> Description of the task:
Could you repeat the records below exactly, leaving out any pictures?

> Records:
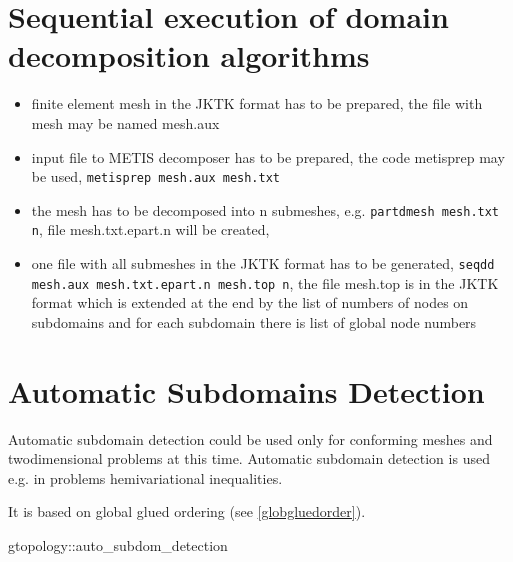 \section{Sequential execution of domain decomposition algorithms}

\begin{itemize}
\item
finite element mesh in the JKTK format has to be prepared, the file with mesh may be
named mesh.aux
\item
input file to METIS decomposer has to be prepared, the code metisprep may be used,
{\tt metisprep mesh.aux mesh.txt}
\item
the mesh has to be decomposed into n submeshes, e.g.
{\tt partdmesh mesh.txt n}, file mesh.txt.epart.n will be created,
\item
one file with all submeshes in the JKTK format has to be generated,
{\tt seqdd mesh.aux mesh.txt.epart.n mesh.top n}, the file mesh.top is in the
JKTK format which is extended at the end by the list of numbers of nodes on 
subdomains and for each subdomain there is list of global node numbers
\end{itemize}

\section{Automatic Subdomains Detection}

Automatic subdomain detection could be used only for conforming meshes and
twodimensional problems at this time.
Automatic subdomain detection is used e.g. in problems hemivariational inequalities.

It is based on global glued ordering (see \ref{globgluedorder}).

gtopology::auto\_subdom\_detection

> Response box:
 \section{Sequential execution of domain decomposition algorithms}

\begin{itemize}
\item
finite element mesh in the JKTK format has to be prepared, the file with mesh may be
named mesh.aux
\item
input file to METIS decomposer has to be prepared, the code metisprep may be used,
{\tt metisprep mesh.aux mesh.txt}
\item
the mesh has to be decomposed into n submeshes, e.g.
{\tt partdmesh mesh.txt n}, file mesh.txt.epart.n will be created,
\item
one file with all submeshes in the JKTK format has to be generated,
{\tt seqdd mesh.aux mesh.txt.epart.n mesh.top n}, the file mesh.top is in the
JKTK format which is extended at the end by the list of numbers of nodes on 
subdomains and for each subdomain there is list of global node numbers
\end{itemize}

\section{Automatic Subdomains Detection}

Automatic subdomain detection could be used only for conforming meshes and
twodimensional problems at this time.
Automatic subdomain detection is used e.g. in problems hemivariational inequalities.

It is based on global glued ordering (see \ref{globgluedorder}).

gtopology::auto\_subdom\_detection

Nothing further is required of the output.